En declaraciones a la Agencia Andina, el nutricionista Christian Vega, coordinador académico de la Universidad San Ignacio de Loyola, sostuvo que las frutas deben priorizarse durante el día, ya que aportan energía y nutrientes claves para iniciar las actividades cotidianas.
¿Qué frutas evitar por la noche?
El especialista advirtió que, aunque ninguna fruta es perjudicial por sí misma, existen algunas con mayor densidad calórica, cuyo consumo nocturno debería moderarse. Entre ellas figuran el plátano, las uvas, la chirimoya, el mango y el pacae .
“No quiere decir que estas frutas sean malas, sino que pueden aportar un exceso de azúcares si se consumen en grandes cantidades y eso sí podría impactar en los niveles de glucosa, especialmente en la noche, cuando el gasto energético es menor”, explicó.
En ese sentido, Vega remarcó que el problema no radica en la fruta en sí, sino en la cantidad y el momento de consumo. "Si se ingiere una porción controlada durante el día, no hay inconveniente. El riesgo aparece cuando se consume grandes cantidades y sobre todo en horarios nocturnos".
Además, el especialista desmintió el mito de que no se deben consumir frutas después de cierta hora. “No es que esté prohibido comer frutas en la noche, pero sí es importante moderar la cantidad y entender por qué se consumen a esa hora. Muchas veces ocurre porque no se han ingerido durante el día y el cuerpo pide hacerlo ”, sostuvo.

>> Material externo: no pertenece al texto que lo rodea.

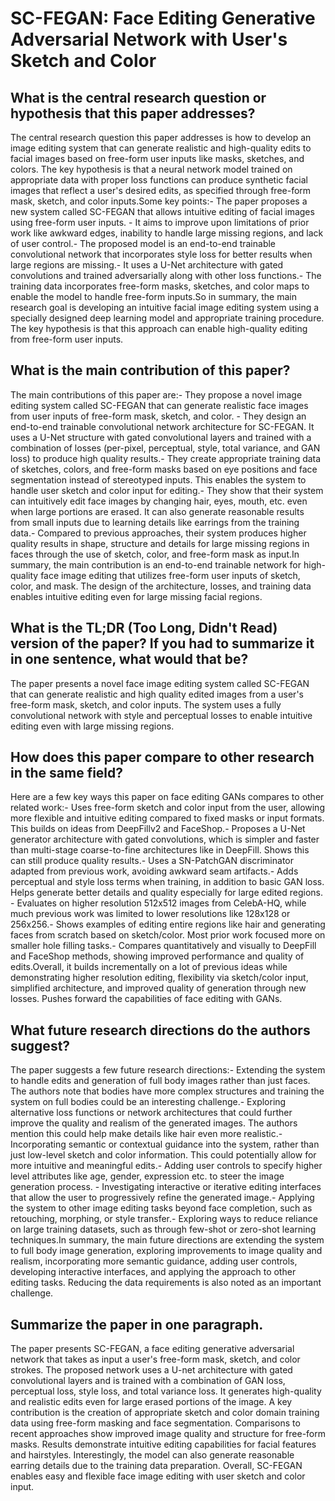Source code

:# SC-FEGAN: Face Editing Generative Adversarial Network with User's Sketch   and Color

## What is the central research question or hypothesis that this paper addresses?

The central research question this paper addresses is how to develop an image editing system that can generate realistic and high-quality edits to facial images based on free-form user inputs like masks, sketches, and colors. The key hypothesis is that a neural network model trained on appropriate data with proper loss functions can produce synthetic facial images that reflect a user's desired edits, as specified through free-form mask, sketch, and color inputs.Some key points:- The paper proposes a new system called SC-FEGAN that allows intuitive editing of facial images using free-form user inputs. - It aims to improve upon limitations of prior work like awkward edges, inability to handle large missing regions, and lack of user control.- The proposed model is an end-to-end trainable convolutional network that incorporates style loss for better results when large regions are missing.- It uses a U-Net architecture with gated convolutions and trained adversarially along with other loss functions.- The training data incorporates free-form masks, sketches, and color maps to enable the model to handle free-form inputs.So in summary, the main research goal is developing an intuitive facial image editing system using a specially designed deep learning model and appropriate training procedure. The key hypothesis is that this approach can enable high-quality editing from free-form user inputs.


## What is the main contribution of this paper?

The main contributions of this paper are:- They propose a novel image editing system called SC-FEGAN that can generate realistic face images from user inputs of free-form mask, sketch, and color. - They design an end-to-end trainable convolutional network architecture for SC-FEGAN. It uses a U-Net structure with gated convolutional layers and trained with a combination of losses (per-pixel, perceptual, style, total variance, and GAN loss) to produce high quality results.- They create appropriate training data of sketches, colors, and free-form masks based on eye positions and face segmentation instead of stereotyped inputs. This enables the system to handle user sketch and color input for editing.- They show that their system can intuitively edit face images by changing hair, eyes, mouth, etc. even when large portions are erased. It can also generate reasonable results from small inputs due to learning details like earrings from the training data.- Compared to previous approaches, their system produces higher quality results in shape, structure and details for large missing regions in faces through the use of sketch, color, and free-form mask as input.In summary, the main contribution is an end-to-end trainable network for high-quality face image editing that utilizes free-form user inputs of sketch, color, and mask. The design of the architecture, losses, and training data enables intuitive editing even for large missing facial regions.


## What is the TL;DR (Too Long, Didn't Read) version of the paper? If you had to summarize it in one sentence, what would that be?

The paper presents a novel face image editing system called SC-FEGAN that can generate realistic and high quality edited images from a user's free-form mask, sketch, and color inputs. The system uses a fully convolutional network with style and perceptual losses to enable intuitive editing even with large missing regions.


## How does this paper compare to other research in the same field?

Here are a few key ways this paper on face editing GANs compares to other related work:- Uses free-form sketch and color input from the user, allowing more flexible and intuitive editing compared to fixed masks or input formats. This builds on ideas from DeepFillv2 and FaceShop.- Proposes a U-Net generator architecture with gated convolutions, which is simpler and faster than multi-stage coarse-to-fine architectures like in DeepFill. Shows this can still produce quality results.- Uses a SN-PatchGAN discriminator adapted from previous work, avoiding awkward seam artifacts.- Adds perceptual and style loss terms when training, in addition to basic GAN loss. Helps generate better details and quality especially for large edited regions. - Evaluates on higher resolution 512x512 images from CelebA-HQ, while much previous work was limited to lower resolutions like 128x128 or 256x256.- Shows examples of editing entire regions like hair and generating faces from scratch based on sketch/color. Most prior work focused more on smaller hole filling tasks.- Compares quantitatively and visually to DeepFill and FaceShop methods, showing improved performance and quality of edits.Overall, it builds incrementally on a lot of previous ideas while demonstrating higher resolution editing, flexibility via sketch/color input, simplified architecture, and improved quality of generation through new losses. Pushes forward the capabilities of face editing with GANs.


## What future research directions do the authors suggest?

The paper suggests a few future research directions:- Extending the system to handle edits and generation of full body images rather than just faces. The authors note that bodies have more complex structures and training the system on full bodies could be an interesting challenge.- Exploring alternative loss functions or network architectures that could further improve the quality and realism of the generated images. The authors mention this could help make details like hair even more realistic.- Incorporating semantic or contextual guidance into the system, rather than just low-level sketch and color information. This could potentially allow for more intuitive and meaningful edits.- Adding user controls to specify higher level attributes like age, gender, expression etc. to steer the image generation process. - Investigating interactive or iterative editing interfaces that allow the user to progressively refine the generated image.- Applying the system to other image editing tasks beyond face completion, such as retouching, morphing, or style transfer.- Exploring ways to reduce reliance on large training datasets, such as through few-shot or zero-shot learning techniques.In summary, the main future directions are extending the system to full body image generation, exploring improvements to image quality and realism, incorporating more semantic guidance, adding user controls, developing interactive interfaces, and applying the approach to other editing tasks. Reducing the data requirements is also noted as an important challenge.


## Summarize the paper in one paragraph.

The paper presents SC-FEGAN, a face editing generative adversarial network that takes as input a user's free-form mask, sketch, and color strokes. The proposed network uses a U-net architecture with gated convolutional layers and is trained with a combination of GAN loss, perceptual loss, style loss, and total variance loss. It generates high-quality and realistic edits even for large erased portions of the image. A key contribution is the creation of appropriate sketch and color domain training data using free-form masking and face segmentation. Comparisons to recent approaches show improved image quality and structure for free-form masks. Results demonstrate intuitive editing capabilities for facial features and hairstyles. Interestingly, the model can also generate reasonable earring details due to the training data preparation. Overall, SC-FEGAN enables easy and flexible face image editing with user sketch and color input.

Respecto a su papel en el control calórico, el nutricionista aclaró que las frutas no reducen directamente las calorías de otros alimentos, pero sí influyen en su absorción. "Las frutas tienen una alta concentración de fibra y, al combinarse con otros alimentos, reducen la velocidad de absorción de azúcares y grasas. Esto evita picos de glucosa y permite una liberación más progresiva de la energía ".
Por ejemplo, el especialista dijo que si se consume una manzana junto con un pollo a la brasa, las calorías de este alimento no desaparecerán, pero la fibra de la fruta ayudará a que se absorban lentamente, lo cual es beneficioso para el organismo.
Sobre las comidas con alto contenido calórico -como el pollo a la brasa o el pollo broaster-, Vega recomendó acompañarlo con un plato completo de verduras para fin de contrarrestar la absorción de grasas y azúcares.
Porciones recomendadas
Sobre las porciones diarias, el especialista reiteró la importancia de mantener un consumo equilibrado: tres porciones de fruta y dos de verduras al día. “Mientras sea variado y en cantidades adecuadas, el consumo es totalmente recomendable ”.
Para medir las porciones, sugirió un método práctico basado en la mano. “Una porción de fruta es lo que cabe en la mano semicerrada. Puede ser una mezcla de manzana chica, medio plátano o un puñado de fresas. Medir con la mano, ayuda a que cada persona tenga una referencia clara sin necesidad de instrumentos de medición ”.
En relación con las verduras, enfatizó que estas deben estar presentes no solo en el almuerzo, sino también en la cena, y en proporciones similares a la comida principal del plato. Si el plato principal tiene arroz y guiso, la ensalada debería tener una cantidad equivalente. Esto ayuda a equilibrar la ingesta calórica.
Nada de comidas dos horas antes de dormir
Como recomendación general, subrayó la importancia de respetar los tiempos de digestión antes de dormir. "Lo ideal es dejar un intervalo de al menos dos horas entre la última comida y el momento de acostarse. Esto favorece la digestión y evita problemas como reflujo o acidez", explicó.
En cuanto a las comidas diarias, sugirió que el desayuno sea entre las 7:00 a. m. y las 9:00 a. m.; el almuerzo entre las 12 p. m. y 2:00 p. m.; la cena a más tardar a las 8:00 pm, para acostarse entre las 10:00 p. m. o las 11:00 p. m.